The content of chlorophyll a, chlorophyll b and total carotenoids in supernatants and residues from C. vulgaris suspension after control and Mix treatments was measured according to Hynstova et al.49, with slight modifications. For the pigment determination in the residue fraction, 4 mL of acetone was added to 40 mg of residue and incubated in the dark during 1 h at 45 °C and 200 rpm. After incubation, the samples were analysed using UV–Vis spectrophotometer (Ultrospec 3100 pro, Amersham Biosciences, Little Chalfont, UK) and the pigment content was calculated according to equations described by Hynstova et al.49. The supernatant fraction was red directly after treatment using UV–Vis spectrophotometer and the pigment content was calculated as defined above.

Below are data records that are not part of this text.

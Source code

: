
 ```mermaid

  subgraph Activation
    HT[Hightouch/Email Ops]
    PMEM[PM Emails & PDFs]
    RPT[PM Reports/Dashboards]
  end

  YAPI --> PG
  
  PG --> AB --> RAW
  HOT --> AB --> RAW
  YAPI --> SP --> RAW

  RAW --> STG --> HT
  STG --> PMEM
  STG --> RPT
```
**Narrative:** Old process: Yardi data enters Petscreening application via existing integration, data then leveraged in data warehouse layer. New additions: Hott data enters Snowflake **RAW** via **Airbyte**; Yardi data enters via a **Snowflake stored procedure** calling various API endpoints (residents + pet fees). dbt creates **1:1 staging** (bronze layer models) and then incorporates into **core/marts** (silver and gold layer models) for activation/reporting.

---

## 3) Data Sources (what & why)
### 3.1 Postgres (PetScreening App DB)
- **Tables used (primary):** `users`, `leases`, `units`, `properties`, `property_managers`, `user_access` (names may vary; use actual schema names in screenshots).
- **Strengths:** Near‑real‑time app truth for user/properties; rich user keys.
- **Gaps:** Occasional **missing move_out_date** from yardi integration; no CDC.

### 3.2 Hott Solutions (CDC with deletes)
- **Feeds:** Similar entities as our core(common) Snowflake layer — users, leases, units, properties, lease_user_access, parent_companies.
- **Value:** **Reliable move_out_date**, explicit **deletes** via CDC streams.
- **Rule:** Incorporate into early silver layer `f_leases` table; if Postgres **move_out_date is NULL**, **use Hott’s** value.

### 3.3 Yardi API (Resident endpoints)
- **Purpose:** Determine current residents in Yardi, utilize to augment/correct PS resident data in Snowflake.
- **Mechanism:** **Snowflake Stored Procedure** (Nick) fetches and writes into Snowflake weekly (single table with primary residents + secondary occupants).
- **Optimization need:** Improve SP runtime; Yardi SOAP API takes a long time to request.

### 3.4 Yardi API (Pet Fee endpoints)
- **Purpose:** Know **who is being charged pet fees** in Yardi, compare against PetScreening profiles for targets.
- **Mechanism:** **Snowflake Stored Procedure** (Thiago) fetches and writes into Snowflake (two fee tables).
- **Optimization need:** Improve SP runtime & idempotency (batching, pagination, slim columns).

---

Determination of fatty acid composition

Fatty acids from the lyophilised supernatants and pellets of C. vulgaris after control and Mix treatments were extracted based on the method of Folch et al.50, replacing chloroform:methanol (2:1, v/v) by dichloromethane:methanol (2:1, v/v), according to Carlson51. Fatty acids were esterified to methyl esters (FAME) by acid catalysis with acetylchloride-methanol solution (1.25 M Sigma-Aldrich, St. Louis, Mo, USA) at 80 °C for 60 min as described by Batista et al.52. The analysis of FAME was done using a gas chromatograph HP7890A (Hewlett-Packard) coupled with a flame ionization detector (GC-FID). The separation was performed in a SupelcowaxTM10 capillary column (30 m × 0.20 mm i.d., 0.20 μm film thickness; Supelco Inc., Bellefonte, PA) with helium as a carrier gas at a flow rate of 1.3 mL/min. The injector and detector temperatures were 250 and 280 °C, respectively. The oven temperature program was started at 150 °C and held for 11 min, then increased to 210 °C at a rate of 3 °C/min and maintained for 30 min. The identification of FAME was achieved by comparison with retention times of fatty acids standards (37 Component FAME mixture from Supelco Inc.). The quantification of total FAME was carried out using heneicosanoic acid (21:0) as internal standard. Each fatty acid was expressed as a percentage of the sum of identified fatty acids (% total fatty acids).

Statistical analysis

All experiments were conducted in triplicate, and the mean values are presented. The error bars on figures indicate the standard error. Data were checked for normality and analysed using the Generalised Linear Mixed (GLM) model test. p value lower than 0.05 was considered to be statistically significant. All statistical analyses were performed with SAS version 9.4 (SAS Institute Inc., Cary, NC, USA).